*** Extracted entries ***

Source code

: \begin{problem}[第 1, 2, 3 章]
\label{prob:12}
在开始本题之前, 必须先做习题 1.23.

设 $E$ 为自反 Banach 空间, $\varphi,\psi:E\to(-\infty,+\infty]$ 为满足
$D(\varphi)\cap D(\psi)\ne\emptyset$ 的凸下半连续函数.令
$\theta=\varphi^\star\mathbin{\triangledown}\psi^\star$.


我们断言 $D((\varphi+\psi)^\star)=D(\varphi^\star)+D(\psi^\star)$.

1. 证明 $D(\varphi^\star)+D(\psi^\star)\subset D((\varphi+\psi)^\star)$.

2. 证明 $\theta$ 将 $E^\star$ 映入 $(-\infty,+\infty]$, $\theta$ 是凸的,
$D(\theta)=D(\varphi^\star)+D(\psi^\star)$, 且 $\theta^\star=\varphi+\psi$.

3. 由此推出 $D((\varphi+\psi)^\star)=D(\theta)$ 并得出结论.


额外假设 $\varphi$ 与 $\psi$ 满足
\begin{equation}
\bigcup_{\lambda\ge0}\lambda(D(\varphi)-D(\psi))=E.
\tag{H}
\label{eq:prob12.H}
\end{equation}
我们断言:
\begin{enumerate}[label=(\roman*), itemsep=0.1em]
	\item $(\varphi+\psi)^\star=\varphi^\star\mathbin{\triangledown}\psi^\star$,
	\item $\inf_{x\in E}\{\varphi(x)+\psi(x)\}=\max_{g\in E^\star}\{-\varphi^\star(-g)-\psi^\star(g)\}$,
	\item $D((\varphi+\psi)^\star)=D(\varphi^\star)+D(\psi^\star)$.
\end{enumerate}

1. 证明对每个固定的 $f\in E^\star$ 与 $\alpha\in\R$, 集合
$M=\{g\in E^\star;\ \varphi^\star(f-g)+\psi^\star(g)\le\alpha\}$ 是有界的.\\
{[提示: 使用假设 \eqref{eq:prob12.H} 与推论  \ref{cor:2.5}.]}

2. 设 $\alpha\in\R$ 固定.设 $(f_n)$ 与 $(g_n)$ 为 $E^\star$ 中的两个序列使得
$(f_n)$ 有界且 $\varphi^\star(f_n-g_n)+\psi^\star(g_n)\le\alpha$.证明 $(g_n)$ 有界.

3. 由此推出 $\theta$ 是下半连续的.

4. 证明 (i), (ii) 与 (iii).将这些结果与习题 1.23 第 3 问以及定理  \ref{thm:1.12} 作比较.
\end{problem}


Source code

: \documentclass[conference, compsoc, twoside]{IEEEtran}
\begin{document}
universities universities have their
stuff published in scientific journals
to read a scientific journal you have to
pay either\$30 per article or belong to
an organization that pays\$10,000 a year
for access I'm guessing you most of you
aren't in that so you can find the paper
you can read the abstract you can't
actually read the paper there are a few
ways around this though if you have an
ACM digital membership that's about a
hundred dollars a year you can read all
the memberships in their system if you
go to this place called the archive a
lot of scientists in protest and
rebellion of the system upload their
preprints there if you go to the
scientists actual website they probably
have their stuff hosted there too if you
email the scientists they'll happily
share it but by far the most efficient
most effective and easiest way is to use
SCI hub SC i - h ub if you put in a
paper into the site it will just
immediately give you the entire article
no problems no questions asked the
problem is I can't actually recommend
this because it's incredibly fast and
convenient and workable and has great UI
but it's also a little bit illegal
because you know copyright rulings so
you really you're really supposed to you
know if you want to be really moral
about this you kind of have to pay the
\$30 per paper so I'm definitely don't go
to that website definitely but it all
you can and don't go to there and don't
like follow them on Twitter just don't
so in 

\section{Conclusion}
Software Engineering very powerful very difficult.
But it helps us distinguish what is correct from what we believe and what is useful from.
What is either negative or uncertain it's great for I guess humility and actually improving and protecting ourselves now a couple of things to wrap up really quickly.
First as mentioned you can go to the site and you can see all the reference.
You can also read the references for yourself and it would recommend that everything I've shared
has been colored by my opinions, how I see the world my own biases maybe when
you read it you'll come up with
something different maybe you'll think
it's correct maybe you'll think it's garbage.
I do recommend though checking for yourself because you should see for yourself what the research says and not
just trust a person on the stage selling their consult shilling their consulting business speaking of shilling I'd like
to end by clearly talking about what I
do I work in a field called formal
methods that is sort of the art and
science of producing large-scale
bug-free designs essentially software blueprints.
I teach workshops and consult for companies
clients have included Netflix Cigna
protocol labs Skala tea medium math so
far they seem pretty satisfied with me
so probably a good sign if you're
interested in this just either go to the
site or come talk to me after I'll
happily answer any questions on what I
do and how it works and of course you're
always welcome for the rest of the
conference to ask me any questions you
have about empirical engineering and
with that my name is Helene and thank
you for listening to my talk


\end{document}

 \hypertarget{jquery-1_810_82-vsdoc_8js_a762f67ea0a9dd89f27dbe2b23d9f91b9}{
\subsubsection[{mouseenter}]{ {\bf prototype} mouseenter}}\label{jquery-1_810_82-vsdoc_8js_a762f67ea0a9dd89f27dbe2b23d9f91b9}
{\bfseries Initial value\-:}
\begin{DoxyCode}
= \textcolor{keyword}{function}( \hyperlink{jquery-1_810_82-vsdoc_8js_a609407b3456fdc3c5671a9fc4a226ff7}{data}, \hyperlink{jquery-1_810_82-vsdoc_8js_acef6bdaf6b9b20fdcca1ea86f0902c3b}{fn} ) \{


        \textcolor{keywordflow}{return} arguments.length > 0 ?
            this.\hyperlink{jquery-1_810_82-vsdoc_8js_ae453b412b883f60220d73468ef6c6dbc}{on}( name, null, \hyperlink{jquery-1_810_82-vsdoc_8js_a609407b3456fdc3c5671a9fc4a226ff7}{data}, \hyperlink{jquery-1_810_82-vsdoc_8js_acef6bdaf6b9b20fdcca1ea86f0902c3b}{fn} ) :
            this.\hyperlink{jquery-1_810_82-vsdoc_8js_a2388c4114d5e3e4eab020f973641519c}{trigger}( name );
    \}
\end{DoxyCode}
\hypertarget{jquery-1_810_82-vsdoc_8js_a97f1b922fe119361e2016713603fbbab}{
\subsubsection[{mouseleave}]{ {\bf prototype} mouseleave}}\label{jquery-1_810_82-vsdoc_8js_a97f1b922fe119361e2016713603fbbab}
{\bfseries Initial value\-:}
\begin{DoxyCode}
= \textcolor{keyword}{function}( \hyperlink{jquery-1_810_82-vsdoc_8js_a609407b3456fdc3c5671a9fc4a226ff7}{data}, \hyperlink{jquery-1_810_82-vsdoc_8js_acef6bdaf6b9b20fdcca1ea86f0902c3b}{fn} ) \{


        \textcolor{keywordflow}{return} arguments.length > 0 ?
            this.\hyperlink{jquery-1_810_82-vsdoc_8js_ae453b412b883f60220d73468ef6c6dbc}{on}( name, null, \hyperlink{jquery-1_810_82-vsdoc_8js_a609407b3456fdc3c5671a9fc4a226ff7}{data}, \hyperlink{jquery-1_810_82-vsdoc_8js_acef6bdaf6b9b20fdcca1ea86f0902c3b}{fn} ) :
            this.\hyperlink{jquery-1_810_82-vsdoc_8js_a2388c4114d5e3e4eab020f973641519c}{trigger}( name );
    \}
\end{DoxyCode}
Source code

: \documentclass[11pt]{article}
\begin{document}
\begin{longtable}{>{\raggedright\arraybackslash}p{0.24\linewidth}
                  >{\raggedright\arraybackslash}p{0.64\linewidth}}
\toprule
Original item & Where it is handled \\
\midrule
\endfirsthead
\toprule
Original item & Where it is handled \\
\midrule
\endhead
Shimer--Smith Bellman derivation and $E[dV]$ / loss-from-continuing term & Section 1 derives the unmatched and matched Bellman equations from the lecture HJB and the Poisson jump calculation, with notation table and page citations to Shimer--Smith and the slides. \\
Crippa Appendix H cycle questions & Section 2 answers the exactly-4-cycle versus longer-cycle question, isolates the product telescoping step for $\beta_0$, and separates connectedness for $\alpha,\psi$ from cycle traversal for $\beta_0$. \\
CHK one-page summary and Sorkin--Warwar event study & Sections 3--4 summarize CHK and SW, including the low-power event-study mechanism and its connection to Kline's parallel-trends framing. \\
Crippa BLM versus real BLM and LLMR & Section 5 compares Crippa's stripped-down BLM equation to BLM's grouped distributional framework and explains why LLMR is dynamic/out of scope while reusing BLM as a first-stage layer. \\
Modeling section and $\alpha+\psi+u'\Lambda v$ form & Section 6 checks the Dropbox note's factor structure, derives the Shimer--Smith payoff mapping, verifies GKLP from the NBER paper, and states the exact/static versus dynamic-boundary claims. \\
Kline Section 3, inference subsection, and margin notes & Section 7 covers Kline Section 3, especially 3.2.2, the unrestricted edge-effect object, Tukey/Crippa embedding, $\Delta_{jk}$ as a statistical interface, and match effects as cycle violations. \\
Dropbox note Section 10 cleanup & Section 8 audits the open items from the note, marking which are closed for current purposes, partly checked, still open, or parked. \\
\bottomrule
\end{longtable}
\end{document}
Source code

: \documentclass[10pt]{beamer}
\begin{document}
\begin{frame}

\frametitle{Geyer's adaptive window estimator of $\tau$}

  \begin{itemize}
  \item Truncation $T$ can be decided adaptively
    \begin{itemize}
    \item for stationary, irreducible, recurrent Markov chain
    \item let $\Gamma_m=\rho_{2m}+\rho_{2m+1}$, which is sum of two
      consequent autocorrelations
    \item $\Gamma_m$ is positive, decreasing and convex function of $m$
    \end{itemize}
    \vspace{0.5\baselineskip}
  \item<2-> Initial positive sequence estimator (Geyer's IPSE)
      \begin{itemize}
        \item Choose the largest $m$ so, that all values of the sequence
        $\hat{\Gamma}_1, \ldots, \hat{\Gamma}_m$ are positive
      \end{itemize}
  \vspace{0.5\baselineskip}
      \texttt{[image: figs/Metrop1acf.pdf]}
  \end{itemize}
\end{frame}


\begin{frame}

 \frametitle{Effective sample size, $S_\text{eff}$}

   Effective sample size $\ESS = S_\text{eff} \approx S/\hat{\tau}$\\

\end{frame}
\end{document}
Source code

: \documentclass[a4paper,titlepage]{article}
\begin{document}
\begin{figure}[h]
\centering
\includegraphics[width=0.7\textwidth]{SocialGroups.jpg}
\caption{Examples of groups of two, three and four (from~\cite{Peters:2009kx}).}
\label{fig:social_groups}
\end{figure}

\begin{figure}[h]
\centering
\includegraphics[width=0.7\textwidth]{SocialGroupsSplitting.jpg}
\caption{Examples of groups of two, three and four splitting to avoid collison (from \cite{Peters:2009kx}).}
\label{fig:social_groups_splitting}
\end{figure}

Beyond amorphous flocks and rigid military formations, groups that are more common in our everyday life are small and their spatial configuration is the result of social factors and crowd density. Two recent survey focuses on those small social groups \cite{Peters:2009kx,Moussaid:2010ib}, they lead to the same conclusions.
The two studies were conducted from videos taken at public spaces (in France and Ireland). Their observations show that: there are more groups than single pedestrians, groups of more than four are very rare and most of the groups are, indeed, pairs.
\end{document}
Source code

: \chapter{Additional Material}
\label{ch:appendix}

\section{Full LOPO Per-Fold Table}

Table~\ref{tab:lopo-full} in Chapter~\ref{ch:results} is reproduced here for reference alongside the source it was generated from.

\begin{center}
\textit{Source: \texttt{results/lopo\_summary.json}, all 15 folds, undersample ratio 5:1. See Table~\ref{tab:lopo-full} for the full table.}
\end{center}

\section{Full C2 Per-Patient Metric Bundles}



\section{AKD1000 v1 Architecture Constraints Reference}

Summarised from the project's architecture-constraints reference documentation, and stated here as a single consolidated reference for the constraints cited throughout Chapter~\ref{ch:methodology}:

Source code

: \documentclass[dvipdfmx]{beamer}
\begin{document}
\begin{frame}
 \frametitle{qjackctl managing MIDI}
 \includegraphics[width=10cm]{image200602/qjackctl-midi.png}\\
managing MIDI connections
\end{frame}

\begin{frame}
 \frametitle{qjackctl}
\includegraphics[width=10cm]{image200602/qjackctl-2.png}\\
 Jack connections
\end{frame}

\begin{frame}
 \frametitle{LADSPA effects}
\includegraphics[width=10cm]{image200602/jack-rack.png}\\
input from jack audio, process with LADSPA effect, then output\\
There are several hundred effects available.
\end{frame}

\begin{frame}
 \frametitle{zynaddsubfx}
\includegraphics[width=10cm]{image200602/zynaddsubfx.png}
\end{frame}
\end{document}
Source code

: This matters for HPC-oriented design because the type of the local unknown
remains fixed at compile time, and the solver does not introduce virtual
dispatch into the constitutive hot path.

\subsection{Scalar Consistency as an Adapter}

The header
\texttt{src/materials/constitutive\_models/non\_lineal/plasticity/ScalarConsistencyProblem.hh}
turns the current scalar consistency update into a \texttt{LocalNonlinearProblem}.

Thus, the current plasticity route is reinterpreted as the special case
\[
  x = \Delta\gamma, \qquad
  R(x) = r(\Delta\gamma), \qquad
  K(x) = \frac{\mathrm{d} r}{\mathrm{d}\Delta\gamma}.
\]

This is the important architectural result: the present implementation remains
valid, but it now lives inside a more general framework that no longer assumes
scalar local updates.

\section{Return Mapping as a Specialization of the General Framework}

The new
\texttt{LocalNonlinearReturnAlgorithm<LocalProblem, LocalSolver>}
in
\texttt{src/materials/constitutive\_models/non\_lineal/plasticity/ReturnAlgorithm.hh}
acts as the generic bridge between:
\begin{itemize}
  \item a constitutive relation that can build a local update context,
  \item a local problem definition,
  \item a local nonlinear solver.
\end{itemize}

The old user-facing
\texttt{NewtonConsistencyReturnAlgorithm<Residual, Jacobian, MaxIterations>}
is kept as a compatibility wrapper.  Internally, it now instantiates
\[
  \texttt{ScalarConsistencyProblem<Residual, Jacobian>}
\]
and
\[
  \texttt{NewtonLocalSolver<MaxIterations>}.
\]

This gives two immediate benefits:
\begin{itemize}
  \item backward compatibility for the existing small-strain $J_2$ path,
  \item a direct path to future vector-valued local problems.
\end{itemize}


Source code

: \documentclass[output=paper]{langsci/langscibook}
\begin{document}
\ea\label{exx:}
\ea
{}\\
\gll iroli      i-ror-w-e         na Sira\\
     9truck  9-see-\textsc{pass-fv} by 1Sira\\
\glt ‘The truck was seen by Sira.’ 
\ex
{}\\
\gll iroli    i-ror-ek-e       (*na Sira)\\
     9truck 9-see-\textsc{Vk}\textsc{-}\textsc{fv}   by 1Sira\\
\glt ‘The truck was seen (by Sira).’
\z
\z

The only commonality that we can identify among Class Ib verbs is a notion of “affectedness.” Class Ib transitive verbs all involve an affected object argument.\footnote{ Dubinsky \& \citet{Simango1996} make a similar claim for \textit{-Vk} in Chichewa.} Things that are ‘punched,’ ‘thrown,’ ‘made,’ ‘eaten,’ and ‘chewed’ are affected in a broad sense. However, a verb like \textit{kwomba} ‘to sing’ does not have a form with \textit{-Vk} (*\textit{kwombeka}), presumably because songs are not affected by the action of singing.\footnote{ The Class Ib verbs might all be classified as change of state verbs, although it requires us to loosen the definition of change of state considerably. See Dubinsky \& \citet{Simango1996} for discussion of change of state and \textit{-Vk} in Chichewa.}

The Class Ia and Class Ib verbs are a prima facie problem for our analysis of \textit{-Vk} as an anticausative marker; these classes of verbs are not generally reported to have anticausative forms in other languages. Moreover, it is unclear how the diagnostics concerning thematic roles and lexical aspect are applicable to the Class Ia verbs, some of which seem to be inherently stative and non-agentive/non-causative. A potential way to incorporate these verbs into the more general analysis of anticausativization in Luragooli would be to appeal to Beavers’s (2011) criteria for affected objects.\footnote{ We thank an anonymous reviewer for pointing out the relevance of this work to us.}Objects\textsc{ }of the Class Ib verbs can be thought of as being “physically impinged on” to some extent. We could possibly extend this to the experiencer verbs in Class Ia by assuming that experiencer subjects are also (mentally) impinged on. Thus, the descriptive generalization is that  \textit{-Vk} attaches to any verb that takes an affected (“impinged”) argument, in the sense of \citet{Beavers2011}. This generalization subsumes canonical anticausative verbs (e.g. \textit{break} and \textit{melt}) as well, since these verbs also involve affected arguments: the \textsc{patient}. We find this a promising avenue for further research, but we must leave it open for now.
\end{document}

*** End of Extracted entries ***

- [Brief] Provide only the count of lines above in which the word "documentclass" occurs.

- [Response to this exercise] 6